29Abr

No canto das paredes, no esqueleto adjacente da casa, em clima meio embriagado, descia-me a solidão. Os pés aplaudiam a terra como se o peito do pé arrefecesse o equilíbrio das mãos. Sentado, num monólogo ao vento, cantava a canção dos combatentes. Pintei meu interior à cor da puberdade. Sorri leviano. No rosto campava-me a distracção dos glóbulos vegetarianos. Os rumores, a sombra, os pensamentos terrestres, tudo gozava à aparição da real idade real. Debruçando sobre o estado dissolvente, bem no meu cantinho, observando a vida no mais profundo, cogito.

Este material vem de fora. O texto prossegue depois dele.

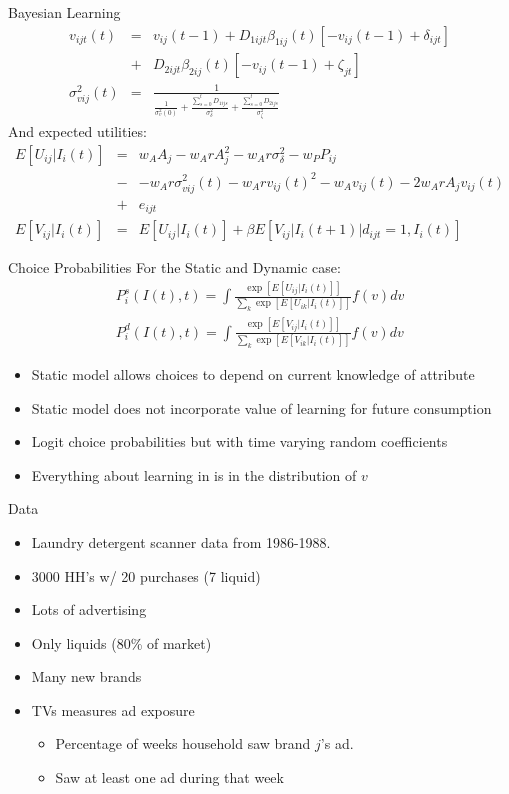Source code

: \documentclass[xcolor=pdftex,dvipsnames,table,mathserif]{beamer}
\begin{document}
\begin{frame}{Bayesian Learning}
\begin{eqnarray*}
v_{ijt}(t) &=& v_{ij}(t-1) + D_{1ijt} \beta_{1ij}(t)[-v_{ij}(t-1) + \delta_{ijt}]  \\
&+& D_{2ijt} \beta_{2ij}(t)[-v_{ij}(t-1) + \zeta_{jt}]\\
\sigma_{vij}^2(t) &=& \frac{1}{\frac{1}{\sigma_v^2(0)} + \frac{\sum_{s=0}^t D_{1ijs}}{\sigma_{\delta}^2} + \frac{\sum_{s=0}^t D_{2ijs}}{\sigma_{\zeta}^2}}
\end{eqnarray*}
And expected utilities:
\begin{eqnarray*}
E[U_{ij} | I_i(t)] &=& w_A A_j - w_A r A_j^2 -w_A r \sigma_{\delta}^2 -w_P P_{ij} \\
&-& -w_A r \sigma_{vij}^2(t) - w_A r v_{ij}(t)^2  - w_A v_{ij}(t) - 2w_A r A_j v_{ij} (t) \\ &+& e_{ijt}\\
E[V_{ij} | I_i(t)] &=& E[U_{ij} | I_i(t)] + \beta E[V_{ij} | I_i(t+1) | d_{ijt} =1, I_i(t)]
\end{eqnarray*}
\end{frame}


\begin{frame}{Choice Probabilities}
For the Static and Dynamic case:
\begin{eqnarray*}
P^s_i(I(t),t) = \int \frac{\exp [E [U_{ij} | I_i(t)] ] } {\sum_k \exp [E [U_{ik} | I_i(t)] ] } f(v) dv\\
P^d_i(I(t),t) = \int \frac{\exp [E [V_{ij} | I_i(t)] ] } {\sum_k \exp [E [V_{ik} | I_i(t)] ] } f(v) dv
\end{eqnarray*}
\begin{itemize}
\item Static model allows choices to depend on 
\alert{current knowledge of attribute}
\item Static model does not incorporate \alert{value of learning for future consumption}
\item Logit choice probabilities but with time varying random coefficients
\item Everything about learning in is in the distribution of $v$
\end{itemize}
\end{frame}


\begin{frame}{Data}
\begin{itemize}
\item Laundry detergent scanner data from 1986-1988.
\item 3000 HH's w/ 20 purchases (7 liquid)
\item Lots of advertising
\item Only liquids (80\% of market)
\item Many new brands
\item  TVs measures ad exposure
\begin{itemize}
\item Percentage of weeks household saw brand $j$'s ad.
\item Saw at least one ad during that week
\end{itemize}
\end{itemize}
\end{frame}
\end{document}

Antes daquele dia, morri. Acabei de viver um dia sem me despedir. Cansei-me de olhar bem perto sem poder de perto tocar o que vi. Estava entre as pernas, enjoado de tanto trabalhar. O resultado era, senão, beijar o escorregadio e elástico nutriente químico quase sem cheiro. Um grupo de fantasmas, dentre a multidão, lá estava eu, num esperma abraçando ‘‘Zóide’’ sem noção do mundo. Plantei-me nu com vento enquanto o vento no convento soprava levianamente. Germinava entre as matas queimadas e uma enorme Tunda Vala. Os arbustos estavam sendo cortados. Entre as paredes, sentia-me molhado como se de boca aberta um cão desesperadamente discutisse de tanta sede. Era quase um buraco negro de camadas vermelhas e uma trompa bem no meio do caminho. O buraco era tão fundo que fazia eco ao gritar – embora fosse escuro, corríamos para chegar ao zénite do portal mais estranho que o torneio d´onde ví(emos). Corremos e corremos… e de repente:

            – Pára! Não pára!

– O que foi?!

– Nada não…eu ainda não gozei.

– Tudo bem… vamos a isso.

Parecia-me que a Tunda Vala estava conversando. Ela mexia-se de um lado para o outro: – Pára, pára! – era mesmo um desejo de curiosidade subindo a minha mente. Foi quando depois duns minutos, nós escorregávamos enquanto derramava entre as paredes vermelhas cobertas de arbustos, águas melosas por todo o lado. Ao olhar para trás percebi que todos quanto estavam na mesma corrida comigo haviam desaparecido. Entrei tão rápido que nem deu pra perceber. Foi quando gritei tão forte: Socoooorrooooooooo…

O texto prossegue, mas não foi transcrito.